Furthermore, and very significantly, the Lithuanian authorities have specifically addressed the problem of protection of those prisoners who do not wish to remain in the general prison population because they are vulnerable or otherwise fear for their safety. This was one of the specific issues identified in paragraphs 46 to 48 of the 2023 CPT Report which criticised the placing of prisoners who ask for protection in disciplinary confinement (the KPT premises) and subjecting them to disciplinary measures. The evidence is that legislative changes enable prisoners whose life or health is at risk to be separated from other prisoners and that instructions have been given to all prison governors to revoke the practice of application of disciplinary penalties for those who do not feel safe living in the general prison population. As a result, there had been a very significant and marked decline by April 2023 in the number of persons subject to the application of such sanctions. That, we consider, is a strong indication of the practical and concrete steps taken by the Lithuanian authorities to offer reasonable protection to prisoners whilst steps are taken to address the underlying factors giving rise to the problem of inter-prisoner violence and abuse.

36.

We do not accept Mr Hall’s submission that the Lithuanian authorities are minimising the problems and that this demonstrates an unwillingness, and an inability, to provide reasonable levels of protection. We regard the responses as evidencing a clear acceptance of the problem, a continued attempt to address the problem by a variety of measures and the offering of practical protection to those prisoners who fear violence or abuse if they remain within the general prison population. Principally for those reasons, we do not consider that the evidence yet demonstrates that there is clear, compelling evidence amounting to an international consensus that there are structural or systemic failings such that the presumption that Lithuania will not afford reasonable protection to prisoners against the risk of inter-prisoner violence and ill-treatment as would constitute a violation of Article 3 of the Convention.

37.

We have reached our conclusion by considering the reports of the CPT, particularly the 2023 CPT report, and the responses made by the Lithuanian authorities to that report. Other matters were relied upon by the respondent. We regard these matters as, at most, confirming the conclusion that we have reached, having regard to the CPT reports and the Lithuanian responses, rather than as separate reasons for concluding that the presumption has not been rebutted. In particular, we note there is no pilot judgment issued by the European Court of Human Rights in relation to prisons in Lithuania where convicted prisoners may serve their sentences. The existence of such a judgment might well have indicated the existence of an international consensus that there were general failings in the Lithuanian system. We do not regard the absence of such a judgment as conclusive that there are no such failings. At most, the absence of such a judgment would, on the facts of this case, have reinforced the conclusion that we have reached based on an analysis of the successive CPT reports, including in particular the most recent 2023 CPT report, and the evidence of the response of the Lithuanian authorities to that report.
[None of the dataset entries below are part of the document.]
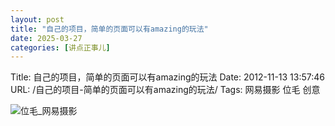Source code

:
 ```yaml
---
layout: post
title: "自己的项目，简单的页面可以有amazing的玩法"
date: 2025-03-27
categories: [讲点正事儿]
---
```


Title: 自己的项目，简单的页面可以有amazing的玩法
Date: 2012-11-13 13:57:46
URL: /自己的项目-简单的页面可以有amazing的玩法/
Tags: 网易摄影 位毛 创意

![位毛_网易摄影](http://img.weimao.me/2019-05-21-032133.png)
We also note, de bene esse, the evidence that parties to the Convention and the Torture Convention continue to extradite persons to Lithuania. If that evidence is admitted, that may give some indication that parties to those conventions do not regard Lithuania as failing to meet its obligations but we would not regard that matter as being of any great significance. We accept that, on the evidence before us, the CPT has not made a public statement under Article 10(2) of the Torture Convention, which it could have done if it considered that Lithuania had failed to co-operate or was refusing to improve the situation. That may indicate that the CPT is satisfied that Lithuania is co-operating and is seeking to improve the situation in the light of the CPT reports. We would, however, have reached that conclusion in any event in the light of the responses of the Lithuanian authorities and we do not regard the absence of a public statement as carrying much, if any, significance.

38.

In the circumstances, therefore, we do not accept that the presumption that Lithuania will comply with its obligations under Article 3 of the Convention to provide prisoners serving sentences of imprisonment with reasonable protection against the risk of ill-treatment from other prisoners has been rebutted.

39.

In those circumstances, it is not necessary to consider whether, in the case of each of the individual appellants, the Lithuanian authorities could demonstrate that there were no substantial grounds for believing that there was a real risk of a breach of Article 3 in each of their cases. In that regard, we note that there is before us no evidence as to whether Mr Urbonas or Mr Surpickij do fall within the group of prisoners who are at the bottom of the informal prisoner hierarchy (or “untouchables” to use the language of the 2023 CPT report). There is nothing to suggest that they are drug users likely to fall into debt with other prisoners or would be perceived as having co-operated with the authorities (the two groups specifically referred to by the CPT as being vulnerable to the risk of ill-treatment). These matters were not considered by the district judges below in these two cases as the 2023 CPT report was either not available or not provided to those courts and the issue of inter-prisoner violence was not raised before them. If we had accepted that the presumption of compliance with the obligations in Article 3 had been rebutted (which we did not), then we would have been minded to remit the matter to the district judge in each case so that this issue could have been considered.

40.

There is evidence from the second appellant, Mr Zemaitis, that he was bullied and physically abused in 2014 when he was serving a sentence for an earlier offence because he did not belong to what he described as the higher caste. The district judge did not accept that there was a risk of a breach of Article 3 in part because of the 2018 action plan and because Mr Zemaitis had left prison in 2018 and there was no obvious reason why he should be singled out for violence at the hands of people he does not know. Those findings were made, of course, in the absence of knowledge of the 2023 CPT report. If we had found the presumption rebutted (which we did not), we would have remitted the matter to the district judge to consider this issue in the light of the evidence of the 2023 CPT report and other relevant evidence. In the event, this issue does not arise for decision in the case of any of the three appellants as we do not consider that the presumption is rebutted for the reasons given above. Nor in these circumstances is it necessary to consider the question of seeking assurances in relation to the individual appellants if they were returned.

ANCILLARY MATTERS

41.

There are certain ancillary matters which arise. First, there is an application to admit the evidence of Mr Liutkevicius contained in a document dated 12 September 2023 and entitled expert report. Initially, it seems, an application was made by Mr Urbonas to extend the representation order to cover the costs of obtaining expert evidence on a number of issues concerning prison conditions in Lithuania. That application was granted and the representation order extended to cover the cost of the preparation of a report by Mr Liutkevicius in the amount of £4,500. We understand that Mr Liutkevicius has prepared reports in a number of cases involving prison conditions in Lithuania. In the event, the appellants no longer seek to rely upon the evidence of Mr Liutkevicius as expert evidence. It will be for other courts to consider whether or not similar applications should be granted in future cases although we doubt that preparation of a report of the type produced by Mr Liutkevicius in the present case would ordinarily justify the extension of a representation order.

42.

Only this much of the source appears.